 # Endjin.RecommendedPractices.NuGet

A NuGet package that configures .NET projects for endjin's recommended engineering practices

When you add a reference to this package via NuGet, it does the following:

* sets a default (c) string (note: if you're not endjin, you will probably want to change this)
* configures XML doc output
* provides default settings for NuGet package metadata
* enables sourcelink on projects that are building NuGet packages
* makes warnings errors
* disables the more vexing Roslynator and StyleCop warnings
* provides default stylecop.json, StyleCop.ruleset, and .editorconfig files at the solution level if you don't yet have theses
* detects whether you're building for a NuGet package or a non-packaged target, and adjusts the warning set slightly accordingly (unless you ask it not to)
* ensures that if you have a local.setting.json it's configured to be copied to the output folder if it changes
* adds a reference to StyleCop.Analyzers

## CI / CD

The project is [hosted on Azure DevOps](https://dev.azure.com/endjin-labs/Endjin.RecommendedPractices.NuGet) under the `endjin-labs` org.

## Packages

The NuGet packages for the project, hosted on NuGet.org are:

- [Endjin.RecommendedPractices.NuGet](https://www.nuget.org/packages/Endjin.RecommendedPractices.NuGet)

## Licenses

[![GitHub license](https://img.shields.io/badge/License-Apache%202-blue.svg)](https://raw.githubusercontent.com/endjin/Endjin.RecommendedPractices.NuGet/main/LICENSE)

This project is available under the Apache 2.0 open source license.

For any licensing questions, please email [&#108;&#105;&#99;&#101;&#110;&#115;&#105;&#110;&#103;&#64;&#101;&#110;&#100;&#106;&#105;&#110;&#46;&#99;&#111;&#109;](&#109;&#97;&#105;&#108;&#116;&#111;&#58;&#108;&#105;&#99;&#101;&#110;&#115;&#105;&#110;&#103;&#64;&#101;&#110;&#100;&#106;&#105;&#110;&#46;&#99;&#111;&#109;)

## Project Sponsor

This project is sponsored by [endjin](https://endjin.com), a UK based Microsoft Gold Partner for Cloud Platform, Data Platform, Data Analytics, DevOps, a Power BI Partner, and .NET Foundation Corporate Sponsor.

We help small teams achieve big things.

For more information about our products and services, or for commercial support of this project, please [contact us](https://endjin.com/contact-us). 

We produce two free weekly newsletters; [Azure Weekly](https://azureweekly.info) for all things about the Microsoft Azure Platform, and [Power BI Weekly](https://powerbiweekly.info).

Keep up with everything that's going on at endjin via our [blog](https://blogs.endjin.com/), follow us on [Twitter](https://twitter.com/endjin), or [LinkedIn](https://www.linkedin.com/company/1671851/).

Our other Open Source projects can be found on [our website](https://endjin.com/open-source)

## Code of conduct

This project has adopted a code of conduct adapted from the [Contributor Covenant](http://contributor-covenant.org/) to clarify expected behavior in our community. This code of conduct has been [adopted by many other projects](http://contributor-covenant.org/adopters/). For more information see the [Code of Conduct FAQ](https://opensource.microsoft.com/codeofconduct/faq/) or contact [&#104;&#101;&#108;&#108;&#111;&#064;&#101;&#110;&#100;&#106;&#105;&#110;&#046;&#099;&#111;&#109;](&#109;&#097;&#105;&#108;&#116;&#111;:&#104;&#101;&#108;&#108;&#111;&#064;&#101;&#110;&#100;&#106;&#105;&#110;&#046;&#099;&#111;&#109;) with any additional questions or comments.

## [Problem to work on]
Write out a verbatim copy of the data, beginning with its first line and ending with the line that contains "This project is available".

## [Answer]
 # Endjin.RecommendedPractices.NuGet

A NuGet package that configures .NET projects for endjin's recommended engineering practices

When you add a reference to this package via NuGet, it does the following:

* sets a default (c) string (note: if you're not endjin, you will probably want to change this)
* configures XML doc output
* provides default settings for NuGet package metadata
* enables sourcelink on projects that are building NuGet packages
* makes warnings errors
* disables the more vexing Roslynator and StyleCop warnings
* provides default stylecop.json, StyleCop.ruleset, and .editorconfig files at the solution level if you don't yet have theses
* detects whether you're building for a NuGet package or a non-packaged target, and adjusts the warning set slightly accordingly (unless you ask it not to)
* ensures that if you have a local.setting.json it's configured to be copied to the output folder if it changes
* adds a reference to StyleCop.Analyzers

## CI / CD

The project is [hosted on Azure DevOps](https://dev.azure.com/endjin-labs/Endjin.RecommendedPractices.NuGet) under the `endjin-labs` org.

## Packages

The NuGet packages for the project, hosted on NuGet.org are:

- [Endjin.RecommendedPractices.NuGet](https://www.nuget.org/packages/Endjin.RecommendedPractices.NuGet)

## Licenses

[![GitHub license](https://img.shields.io/badge/License-Apache%202-blue.svg)](https://raw.githubusercontent.com/endjin/Endjin.RecommendedPractices.NuGet/main/LICENSE)

This project is available under the Apache 2.0 open source license.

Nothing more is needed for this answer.